_Items from a dataset_
◇ ◇ ◇

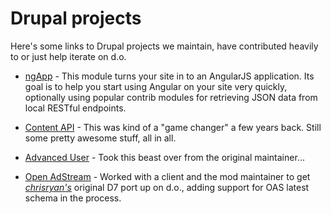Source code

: # Drupal projects

Here's some links to Drupal projects we maintain, have contributed heavily to or just help iterate on d.o.

* [ngApp](https://www.drupal.org/project/ngapp) - This module turns your site in to an AngularJS application. Its goal is to help you start using Angular on your site very quickly, optionally using popular contrib modules for retrieving JSON data from local RESTful endpoints.

* [Content API](https://www.drupal.org/project/contentapi) - This was kind of a "game changer" a few years back. Still some pretty awesome stuff, all in all.

* [Advanced User](https://www.drupal.org/project/advuser) - Took this beast over from the original maintainer...

* [Open AdStream](https://www.drupal.org/project/openadstream) - Worked with a client and the mod maintainer to get _[chrisryan's](https://github.com/chrisryan)_ original D7 port up on d.o., adding support for OAS latest schema in the process.

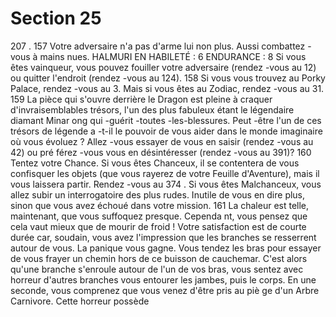 # Section 25

207 .
157
Votre adversaire n'a pas d'arme lui non plus. Aussi combattez -
vous à mains nues.
HALMURI EN HABILETÉ : 6 ENDURANCE : 8
Si vous êtes vainqueur, vous pouvez fouiller votre adversaire
(rendez -vous au 12) ou quitter l'endroit (rendez -vous au 124).
158
Si vous vous trouvez au Porky Palace, rendez -vous au 3. Mais si
vous êtes au Zodiac, rendez -vous au 31.
159
La pièce qui s'ouvre derrière le Dragon est pleine à craquer
d'invraisemblables trésors, l'un des plus fabuleux étant le
légendaire diamant Minar ong qui -guérit -toutes -les-blessures.
Peut -être l'un de ces trésors de légende a -t-il le pouvoir de vous
aider dans le monde imaginaire où vous évoluez ? Allez -vous
essayer de vous en saisir (rendez -vous au 42) ou pré férez -vous
vous  en désintéresser (rendez -vous au 391)?
160
Tentez votre Chance. Si vous êtes Chanceux, il se contentera de
vous confisquer les objets (que vous rayerez de votre Feuille
d'Aventure), mais il vous laissera partir. Rendez -vous au 374 . Si
vous êtes Malchanceux, vous allez subir un interrogatoire des
plus rudes. Inutile de vous en dire plus, sinon que vous avez
échoué dans votre mission.
161
La chaleur est telle, maintenant, que vous suffoquez presque.
Cependa nt, vous pensez que cela vaut mieux que de mourir de
froid ! Votre satisfaction est de courte durée car, soudain, vous
avez l'impression que les branches se resserrent autour de vous.
La panique vous gagne. Vous tendez les bras pour essayer de
vous frayer un chemin hors de ce buisson de cauchemar. C'est
alors qu'une branche s'enroule autour de l'un de vos bras, vous
sentez avec horreur d'autres branches vous entourer les jambes,
puis le corps. En une seconde, vous comprenez que vous venez
d'être pris au piè ge d'un Arbre Carnivore. Cette horreur possède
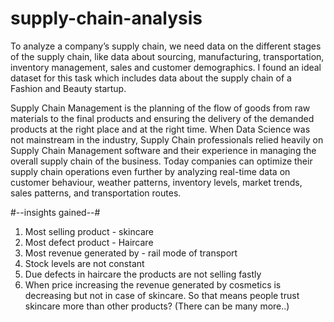 # supply-chain-analysis

To analyze a company’s supply chain, we need data on the different stages of the supply chain, like data about sourcing, manufacturing, transportation, inventory management, sales and customer demographics.
I found an ideal dataset for this task which includes data about the supply chain of a Fashion and Beauty startup.

Supply Chain Management is the planning of the flow of goods from raw materials to the final products and ensuring the delivery of the demanded products at the right place and at the right time. When Data Science was not mainstream in the industry, Supply Chain professionals relied heavily on Supply Chain Management software and their experience in managing the overall supply chain of the business. Today companies can optimize their supply chain operations even further by analyzing real-time data on customer behaviour, weather patterns, inventory levels, market trends, sales patterns, and transportation routes.

#--insights gained--#

 1. Most selling product - skincare
 2. Most defect product - Haircare
 3. Most revenue generated by - rail mode of transport
 4. Stock levels are not constant
 5. Due defects in haircare the products are not selling fastly
 6. When price increasing the revenue generated by cosmetics is decreasing but not in case of skincare. So that means people trust skincare more than other products? 
(There can be many more..)
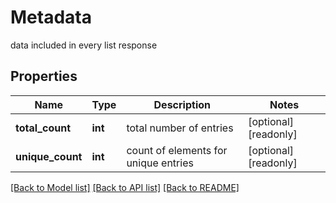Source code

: # Metadata

data included in every list response

## Properties
Name | Type | Description | Notes
------------ | ------------- | ------------- | -------------
**total_count** | **int** | total number of entries  | [optional] [readonly] 
**unique_count** | **int** | count of elements for unique entries | [optional] [readonly] 

[[Back to Model list]](../README.md#documentation-for-models) [[Back to API list]](../README.md#documentation-for-api-endpoints) [[Back to README]](../README.md)


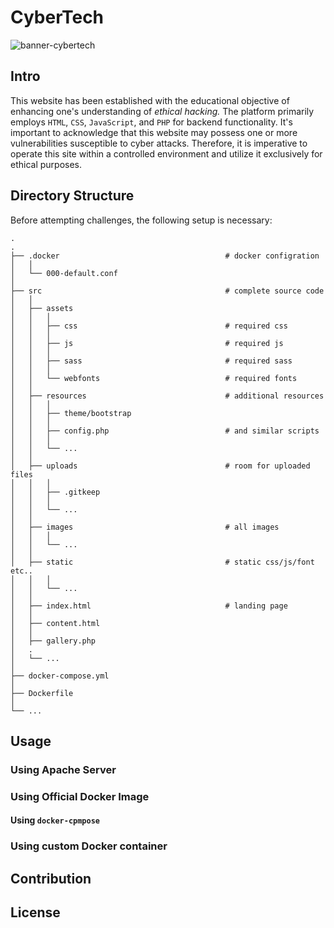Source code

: # CyberTech

![banner-cybertech](./assets/banner.png)

## Intro  

This website has been established with the educational objective of enhancing one's understanding of _ethical hacking._ The platform primarily employs `HTML`, `CSS`, `JavaScript`, and `PHP` for backend functionality. It's important to acknowledge that this website may possess one or more vulnerabilities susceptible to cyber attacks. Therefore, it is imperative to operate this site within a controlled environment and utilize it exclusively for ethical purposes.  

## Directory Structure  

Before attempting challenges, the following setup is necessary:  

    .
    .
    ├── .docker                                     # docker configration
    │   │
    │   └── 000-default.conf         
    │
    ├── src                                         # complete source code
    │   │
    │   ├── assets
    │   │   │
    │   │   ├── css                                 # required css 
    │   │   │ 
    │   │   ├── js                                  # required js
    │   │   │ 
    │   │   ├── sass                                # required sass
    │   │   │ 
    │   │   └── webfonts                            # required fonts
    │   │
    │   ├── resources                               # additional resources 
    │   │   │
    │   │   ├── theme/bootstrap 
    │   │   │ 
    │   │   ├── config.php                          # and similar scripts
    │   │   │ 
    │   │   └── ...
    │   │
    │   ├── uploads                                 # room for uploaded files 
    │   │   │
    │   │   ├── .gitkeep
    │   │   │ 
    │   │   └── ...
    │   │
    │   ├── images                                  # all images 
    │   │   │ 
    │   │   └── ...
    │   │
    │   ├── static                                  # static css/js/font etc.. 
    │   │   │ 
    │   │   └── ...
    │   │
    │   ├── index.html                              # landing page 
    │   │
    │   ├── content.html 
    │   │
    │   ├── gallery.php 
    │   .
    │   └── ...         
    │
    ├── docker-compose.yml
    │
    ├── Dockerfile
    │
    └── ...

## Usage  

### Using Apache Server  

### Using Official Docker Image  

#### Using `docker-cpmpose`  

### Using custom Docker container  

## Contribution  

## License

◇ ◇ ◇

_PROBLEM TO SOLVE_
Output only an exact transcription of the lines above from the one with "## Properties" up to and including the one with "entries | [optional] [readonly]".

_RESULT BELOW_
## Properties
Name | Type | Description | Notes
------------ | ------------- | ------------- | -------------
**total_count** | **int** | total number of entries  | [optional] [readonly] 
**unique_count** | **int** | count of elements for unique entries | [optional] [readonly] 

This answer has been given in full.